# [Aim of the task]
A faithful copy is required. Print each line of the data exactly and omit the pictures.
** Supplied data follows **
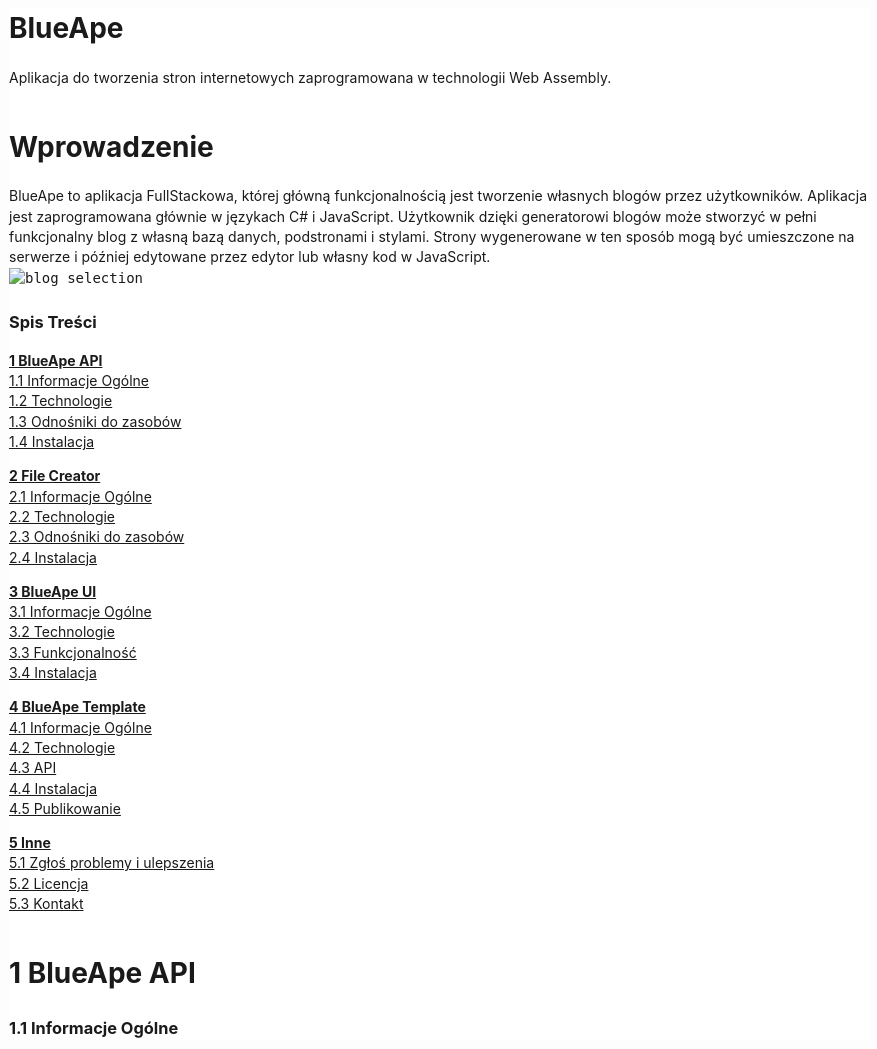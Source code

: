 # BlueApe

Aplikacja do tworzenia stron internetowych zaprogramowana w technologii Web Assembly.

# Wprowadzenie

BlueApe to aplikacja FullStackowa, której główną funkcjonalnością jest tworzenie własnych blogów przez użytkowników. Aplikacja jest zaprogramowana głównie w językach C# i JavaScript. Użytkownik dzięki generatorowi blogów może stworzyć w pełni funkcjonalny blog z własną bazą danych, podstronami i stylami. Strony wygenerowane w ten sposób mogą być umieszczone na serwerze i później edytowane przez edytor lub własny kod w JavaScript.  
<kbd>![blog selection](https://user-images.githubusercontent.com/54088860/112734998-8dd71600-8f49-11eb-8010-10d9d0150b5e.jpg)</kbd>

### Spis Treści

**[1 BlueApe API](#1-blueape-api)**  
[1.1 Informacje Ogólne](#11-informacje-ogolne)  
[1.2 Technologie](#12-technologie)  
[1.3 Odnośniki do zasobów](#13-odnosniki-do-zasobow)  
[1.4 Instalacja](#14-instalacja)  

**[2 File Creator](#2-file-creator)**  
[2.1 Informacje Ogólne](#21-informacje-ogolne)  
[2.2 Technologie](#22-technologie)  
[2.3 Odnośniki do zasobów](#23-odnosniki-do-zasobow)  
[2.4 Instalacja](#24-instalacja)  

**[3 BlueApe UI](#3-blueape-ui)**  
[3.1 Informacje Ogólne](#31-informacje-ogolne)  
[3.2 Technologie](#32-technologie)  
[3.3 Funkcjonalność](#33-funkcjonalnosc)  
[3.4 Instalacja](#34-instalacja)  

**[4 BlueApe Template](#4-blueape-template)**  
[4.1 Informacje Ogólne](#41-informacje-ogolne)  
[4.2 Technologie](#42-technologie)  
[4.3 API](#43-api)  
[4.4 Instalacja](#44-instalacja)  
[4.5 Publikowanie](#45-publikowanie)  

**[5 Inne](#5-inne)**  
[5.1 Zgłoś problemy i ulepszenia](#51-zglos-problemy-i-ulepszenia)  
[5.2 Licencja](#52-licencja)  
[5.3 Kontakt](#53-kontakt)  

# 1 BlueApe API

### 1.1 Informacje Ogólne
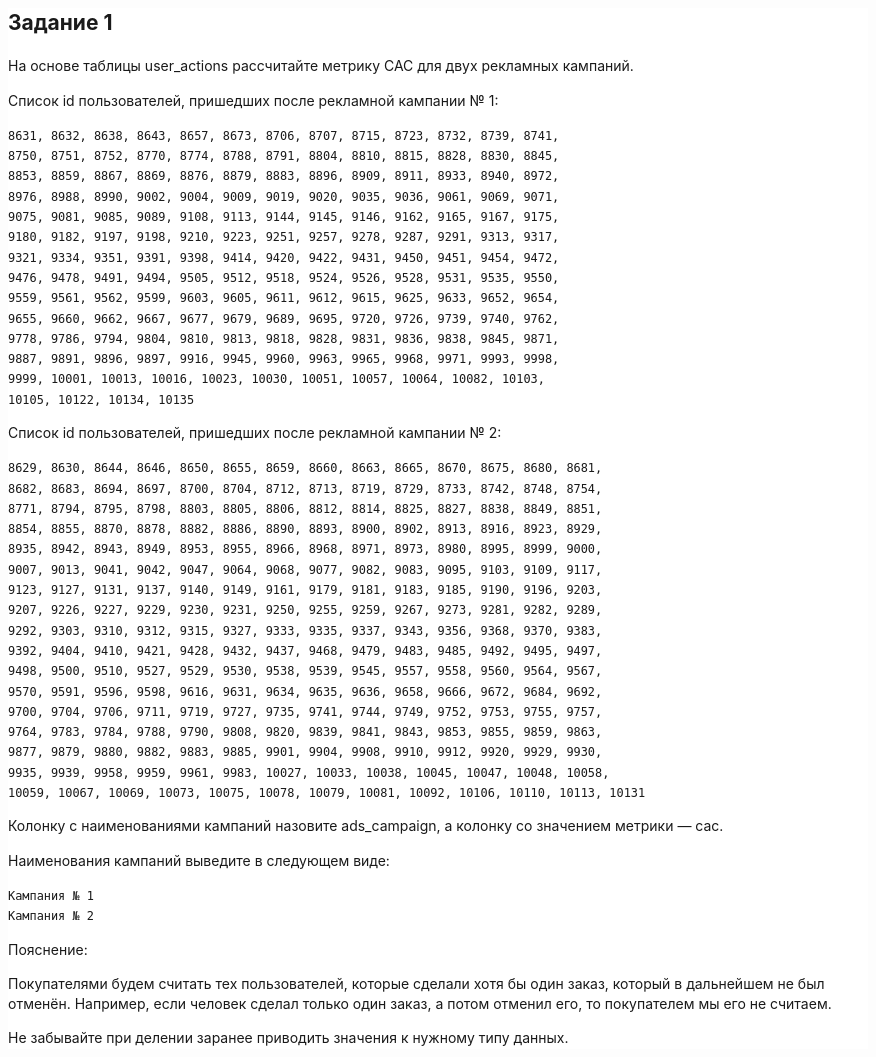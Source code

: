 ## Задание 1
На основе таблицы user_actions рассчитайте метрику CAC для двух рекламных кампаний.

Список id пользователей, пришедших после рекламной кампании № 1:

    8631, 8632, 8638, 8643, 8657, 8673, 8706, 8707, 8715, 8723, 8732, 8739, 8741, 
    8750, 8751, 8752, 8770, 8774, 8788, 8791, 8804, 8810, 8815, 8828, 8830, 8845, 
    8853, 8859, 8867, 8869, 8876, 8879, 8883, 8896, 8909, 8911, 8933, 8940, 8972, 
    8976, 8988, 8990, 9002, 9004, 9009, 9019, 9020, 9035, 9036, 9061, 9069, 9071, 
    9075, 9081, 9085, 9089, 9108, 9113, 9144, 9145, 9146, 9162, 9165, 9167, 9175, 
    9180, 9182, 9197, 9198, 9210, 9223, 9251, 9257, 9278, 9287, 9291, 9313, 9317, 
    9321, 9334, 9351, 9391, 9398, 9414, 9420, 9422, 9431, 9450, 9451, 9454, 9472, 
    9476, 9478, 9491, 9494, 9505, 9512, 9518, 9524, 9526, 9528, 9531, 9535, 9550, 
    9559, 9561, 9562, 9599, 9603, 9605, 9611, 9612, 9615, 9625, 9633, 9652, 9654, 
    9655, 9660, 9662, 9667, 9677, 9679, 9689, 9695, 9720, 9726, 9739, 9740, 9762, 
    9778, 9786, 9794, 9804, 9810, 9813, 9818, 9828, 9831, 9836, 9838, 9845, 9871, 
    9887, 9891, 9896, 9897, 9916, 9945, 9960, 9963, 9965, 9968, 9971, 9993, 9998, 
    9999, 10001, 10013, 10016, 10023, 10030, 10051, 10057, 10064, 10082, 10103, 
    10105, 10122, 10134, 10135

Список id пользователей, пришедших после рекламной кампании № 2:

    8629, 8630, 8644, 8646, 8650, 8655, 8659, 8660, 8663, 8665, 8670, 8675, 8680, 8681, 
    8682, 8683, 8694, 8697, 8700, 8704, 8712, 8713, 8719, 8729, 8733, 8742, 8748, 8754, 
    8771, 8794, 8795, 8798, 8803, 8805, 8806, 8812, 8814, 8825, 8827, 8838, 8849, 8851, 
    8854, 8855, 8870, 8878, 8882, 8886, 8890, 8893, 8900, 8902, 8913, 8916, 8923, 8929, 
    8935, 8942, 8943, 8949, 8953, 8955, 8966, 8968, 8971, 8973, 8980, 8995, 8999, 9000, 
    9007, 9013, 9041, 9042, 9047, 9064, 9068, 9077, 9082, 9083, 9095, 9103, 9109, 9117, 
    9123, 9127, 9131, 9137, 9140, 9149, 9161, 9179, 9181, 9183, 9185, 9190, 9196, 9203, 
    9207, 9226, 9227, 9229, 9230, 9231, 9250, 9255, 9259, 9267, 9273, 9281, 9282, 9289, 
    9292, 9303, 9310, 9312, 9315, 9327, 9333, 9335, 9337, 9343, 9356, 9368, 9370, 9383, 
    9392, 9404, 9410, 9421, 9428, 9432, 9437, 9468, 9479, 9483, 9485, 9492, 9495, 9497, 
    9498, 9500, 9510, 9527, 9529, 9530, 9538, 9539, 9545, 9557, 9558, 9560, 9564, 9567, 
    9570, 9591, 9596, 9598, 9616, 9631, 9634, 9635, 9636, 9658, 9666, 9672, 9684, 9692, 
    9700, 9704, 9706, 9711, 9719, 9727, 9735, 9741, 9744, 9749, 9752, 9753, 9755, 9757, 
    9764, 9783, 9784, 9788, 9790, 9808, 9820, 9839, 9841, 9843, 9853, 9855, 9859, 9863, 
    9877, 9879, 9880, 9882, 9883, 9885, 9901, 9904, 9908, 9910, 9912, 9920, 9929, 9930, 
    9935, 9939, 9958, 9959, 9961, 9983, 10027, 10033, 10038, 10045, 10047, 10048, 10058, 
    10059, 10067, 10069, 10073, 10075, 10078, 10079, 10081, 10092, 10106, 10110, 10113, 10131

Колонку с наименованиями кампаний назовите ads_campaign, а колонку со значением метрики — cac.

Наименования кампаний выведите в следующем виде:

    Кампания № 1
    Кампания № 2

Пояснение: 

Покупателями будем считать тех пользователей, которые сделали хотя бы один заказ, который в дальнейшем не был отменён. Например, если человек сделал только один заказ, а потом отменил его, то покупателем мы его не считаем.

Не забывайте при делении заранее приводить значения к нужному типу данных.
** End of Supplied data **
# [Result of the exercise]
Source code

: # BlueApe

Aplikacja do tworzenia stron internetowych zaprogramowana w technologii Web Assembly.

# Wprowadzenie

BlueApe to aplikacja FullStackowa, której główną funkcjonalnością jest tworzenie własnych blogów przez użytkowników. Aplikacja jest zaprogramowana głównie w językach C# i JavaScript. Użytkownik dzięki generatorowi blogów może stworzyć w pełni funkcjonalny blog z własną bazą danych, podstronami i stylami. Strony wygenerowane w ten sposób mogą być umieszczone na serwerze i później edytowane przez edytor lub własny kod w JavaScript.  
<kbd>![blog selection](https://user-images.githubusercontent.com/54088860/112734998-8dd71600-8f49-11eb-8010-10d9d0150b5e.jpg)</kbd>

### Spis Treści

**[1 BlueApe API](#1-blueape-api)**  
[1.1 Informacje Ogólne](#11-informacje-ogolne)  
[1.2 Technologie](#12-technologie)  
[1.3 Odnośniki do zasobów](#13-odnosniki-do-zasobow)  
[1.4 Instalacja](#14-instalacja)  

**[2 File Creator](#2-file-creator)**  
[2.1 Informacje Ogólne](#21-informacje-ogolne)  
[2.2 Technologie](#22-technologie)  
[2.3 Odnośniki do zasobów](#23-odnosniki-do-zasobow)  
[2.4 Instalacja](#24-instalacja)  

**[3 BlueApe UI](#3-blueape-ui)**  
[3.1 Informacje Ogólne](#31-informacje-ogolne)  
[3.2 Technologie](#32-technologie)  
[3.3 Funkcjonalność](#33-funkcjonalnosc)  
[3.4 Instalacja](#34-instalacja)  

**[4 BlueApe Template](#4-blueape-template)**  
[4.1 Informacje Ogólne](#41-informacje-ogolne)  
[4.2 Technologie](#42-technologie)  
[4.3 API](#43-api)  
[4.4 Instalacja](#44-instalacja)  
[4.5 Publikowanie](#45-publikowanie)  

**[5 Inne](#5-inne)**  
[5.1 Zgłoś problemy i ulepszenia](#51-zglos-problemy-i-ulepszenia)  
[5.2 Licencja](#52-licencja)  
[5.3 Kontakt](#53-kontakt)  

# 1 BlueApe API

### 1.1 Informacje Ogólne
Source code

: ## Задание 1
На основе таблицы user_actions рассчитайте метрику CAC для двух рекламных кампаний.

Список id пользователей, пришедших после рекламной кампании № 1:

    8631, 8632, 8638, 8643, 8657, 8673, 8706, 8707, 8715, 8723, 8732, 8739, 8741, 
    8750, 8751, 8752, 8770, 8774, 8788, 8791, 8804, 8810, 8815, 8828, 8830, 8845, 
    8853, 8859, 8867, 8869, 8876, 8879, 8883, 8896, 8909, 8911, 8933, 8940, 8972, 
    8976, 8988, 8990, 9002, 9004, 9009, 9019, 9020, 9035, 9036, 9061, 9069, 9071, 
    9075, 9081, 9085, 9089, 9108, 9113, 9144, 9145, 9146, 9162, 9165, 9167, 9175, 
    9180, 9182, 9197, 9198, 9210, 9223, 9251, 9257, 9278, 9287, 9291, 9313, 9317, 
    9321, 9334, 9351, 9391, 9398, 9414, 9420, 9422, 9431, 9450, 9451, 9454, 9472, 
    9476, 9478, 9491, 9494, 9505, 9512, 9518, 9524, 9526, 9528, 9531, 9535, 9550, 
    9559, 9561, 9562, 9599, 9603, 9605, 9611, 9612, 9615, 9625, 9633, 9652, 9654, 
    9655, 9660, 9662, 9667, 9677, 9679, 9689, 9695, 9720, 9726, 9739, 9740, 9762, 
    9778, 9786, 9794, 9804, 9810, 9813, 9818, 9828, 9831, 9836, 9838, 9845, 9871, 
    9887, 9891, 9896, 9897, 9916, 9945, 9960, 9963, 9965, 9968, 9971, 9993, 9998, 
    9999, 10001, 10013, 10016, 10023, 10030, 10051, 10057, 10064, 10082, 10103, 
    10105, 10122, 10134, 10135

Список id пользователей, пришедших после рекламной кампании № 2:

    8629, 8630, 8644, 8646, 8650, 8655, 8659, 8660, 8663, 8665, 8670, 8675, 8680, 8681, 
    8682, 8683, 8694, 8697, 8700, 8704, 8712, 8713, 8719, 8729, 8733, 8742, 8748, 8754, 
    8771, 8794, 8795, 8798, 8803, 8805, 8806, 8812, 8814, 8825, 8827, 8838, 8849, 8851, 
    8854, 8855, 8870, 8878, 8882, 8886, 8890, 8893, 8900, 8902, 8913, 8916, 8923, 8929, 
    8935, 8942, 8943, 8949, 8953, 8955, 8966, 8968, 8971, 8973, 8980, 8995, 8999, 9000, 
    9007, 9013, 9041, 9042, 9047, 9064, 9068, 9077, 9082, 9083, 9095, 9103, 9109, 9117, 
    9123, 9127, 9131, 9137, 9140, 9149, 9161, 9179, 9181, 9183, 9185, 9190, 9196, 9203, 
    9207, 9226, 9227, 9229, 9230, 9231, 9250, 9255, 9259, 9267, 9273, 9281, 9282, 9289, 
    9292, 9303, 9310, 9312, 9315, 9327, 9333, 9335, 9337, 9343, 9356, 9368, 9370, 9383, 
    9392, 9404, 9410, 9421, 9428, 9432, 9437, 9468, 9479, 9483, 9485, 9492, 9495, 9497, 
    9498, 9500, 9510, 9527, 9529, 9530, 9538, 9539, 9545, 9557, 9558, 9560, 9564, 9567, 
    9570, 9591, 9596, 9598, 9616, 9631, 9634, 9635, 9636, 9658, 9666, 9672, 9684, 9692, 
    9700, 9704, 9706, 9711, 9719, 9727, 9735, 9741, 9744, 9749, 9752, 9753, 9755, 9757, 
    9764, 9783, 9784, 9788, 9790, 9808, 9820, 9839, 9841, 9843, 9853, 9855, 9859, 9863, 
    9877, 9879, 9880, 9882, 9883, 9885, 9901, 9904, 9908, 9910, 9912, 9920, 9929, 9930, 
    9935, 9939, 9958, 9959, 9961, 9983, 10027, 10033, 10038, 10045, 10047, 10048, 10058, 
    10059, 10067, 10069, 10073, 10075, 10078, 10079, 10081, 10092, 10106, 10110, 10113, 10131

Колонку с наименованиями кампаний назовите ads_campaign, а колонку со значением метрики — cac.

Наименования кампаний выведите в следующем виде:

    Кампания № 1
    Кампания № 2

Пояснение: 

Покупателями будем считать тех пользователей, которые сделали хотя бы один заказ, который в дальнейшем не был отменён. Например, если человек сделал только один заказ, а потом отменил его, то покупателем мы его не считаем.

Не забывайте при делении заранее приводить значения к нужному типу данных.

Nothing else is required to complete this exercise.